This is a fully remote position, open to applicants in Brazil.

📋 Description

• We are looking for a Site Reliability Engineer (SRE) with extensive knowledge in monitoring, observability, and reliability engineering to enhance systems across both on-premises infrastructure and Google Cloud Platform (GCP).

• This position is mainly responsible for the design, operation, and enhancement of monitoring, alerting, and observability platforms, particularly focusing on Grafana and Kubernetes environments.

• Additionally, this role will provide backup support for the Application Support team during resource shortages or significant incidents, delivering L2/L3 technical assistance as needed.

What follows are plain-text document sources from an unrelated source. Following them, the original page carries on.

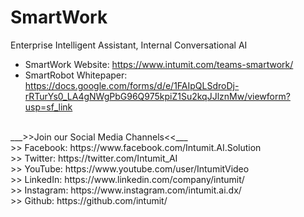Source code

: # SmartWork
Enterprise Intelligent Assistant, Internal Conversational AI<br>
- SmartWork Website: https://www.intumit.com/teams-smartwork/<br>
- SmartRobot Whitepaper: https://docs.google.com/forms/d/e/1FAIpQLSdroDj-rRTurYs0_LA4gNWgPbG96Q975kpiZ1Su2kqJJlznMw/viewform?usp=sf_link<br>
<br>
___>>Join our Social Media Channels<<___<br>
>> Facebook: https://www.facebook.com/Intumit.AI.Solution<br>
>> Twitter: https://twitter.com/Intumit_AI<br>
>> YouTube: https://www.youtube.com/user/IntumitVideo<br>
>> LinkedIn: https://www.linkedin.com/company/intumit/<br>
>> Instagram: https://www.instagram.com/intumit.ai.dx/<br>
>> Github: https://github.com/intumit/<br>
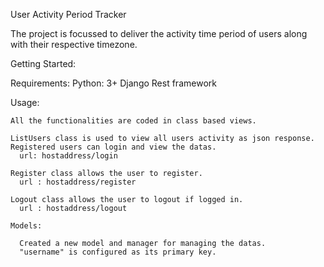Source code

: User Activity Period Tracker

The project is focussed to deliver the activity time period of users along with their respective timezone.

Getting Started:
  
  Requirements:
    Python: 3+
    Django Rest framework
  
  Usage:
    
    All the functionalities are coded in class based views.
    
    ListUsers class is used to view all users activity as json response. Registered users can login and view the datas.
      url: hostaddress/login
      
    Register class allows the user to register.
      url : hostaddress/register
      
    Logout class allows the user to logout if logged in.
      url : hostaddress/logout
    
    Models:
    
      Created a new model and manager for managing the datas.
      "username" is configured as its primary key.
    
      

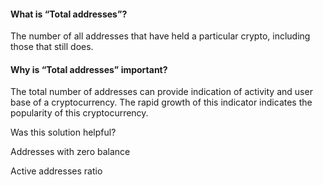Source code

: #### What is “Total addresses”?

The number of all addresses that have held a particular crypto, including those that still does.

#### Why is “Total addresses” important?

The total number of addresses can provide indication of activity and user base of a cryptocurrency. The rapid growth of this indicator indicates the popularity of this cryptocurrency.

Was this solution helpful?

Addresses with zero balance

Active addresses ratio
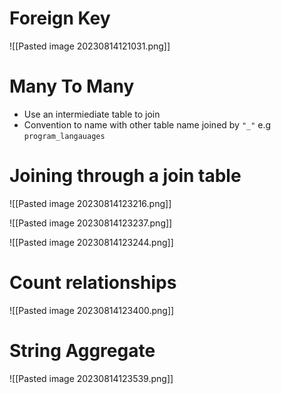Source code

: # Foreign Key

![[Pasted image 20230814121031.png]]

# Many To Many

- Use an intermiediate table to join
- Convention to name with other table name joined by `"_"` e.g `program_langauages`

# Joining through a join table

![[Pasted image 20230814123216.png]]

![[Pasted image 20230814123237.png]]

![[Pasted image 20230814123244.png]]


# Count relationships

![[Pasted image 20230814123400.png]]

# String Aggregate

![[Pasted image 20230814123539.png]]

• Responsibilities include Monitoring & Observability (Core Focus):

• - Manage and operate the monitoring and observability stack across on-prem and GCP infrastructures.

• - Design, create, and maintain Grafana dashboards for infrastructure, Kubernetes, and applications.

• - Define, fine-tune, and uphold alerts to maintain a high signal-to-noise ratio.

• - Establish observability standards and best practices among teams.

• - Enhance visibility into system health, performance, and reliability.

• Site Reliability Engineering:

• - Implement SRE principles to boost availability, performance, and resilience.

• - Define and monitor SLIs, SLOs, and error budgets.

• - Engage in on-call rotations and respond to SEV incidents.

• - Lead or contribute to incident investigations and root cause analysis (RCA).

• - Initiate preventative measures to decrease recurring incidents.

• Kubernetes & Platform Reliability:

• - Support and monitor Kubernetes environments (GKE and on-prem clusters).

• - Oversee cluster health, capacity, and resource utilization.

• - Resolve platform-level issues affecting application reliability.

• - Collaborate with Platform and Engineering teams to implement reliability enhancements.

• Secondary Responsibilities (Backup Application Support):

• - These duties are engaged as necessary and are not part of regular operations.

• - Offer L2/L3 application support during:

• - Resource shortages in the support team.

• - High-severity incidents (SEVs).

• - High-demand support periods or escalations.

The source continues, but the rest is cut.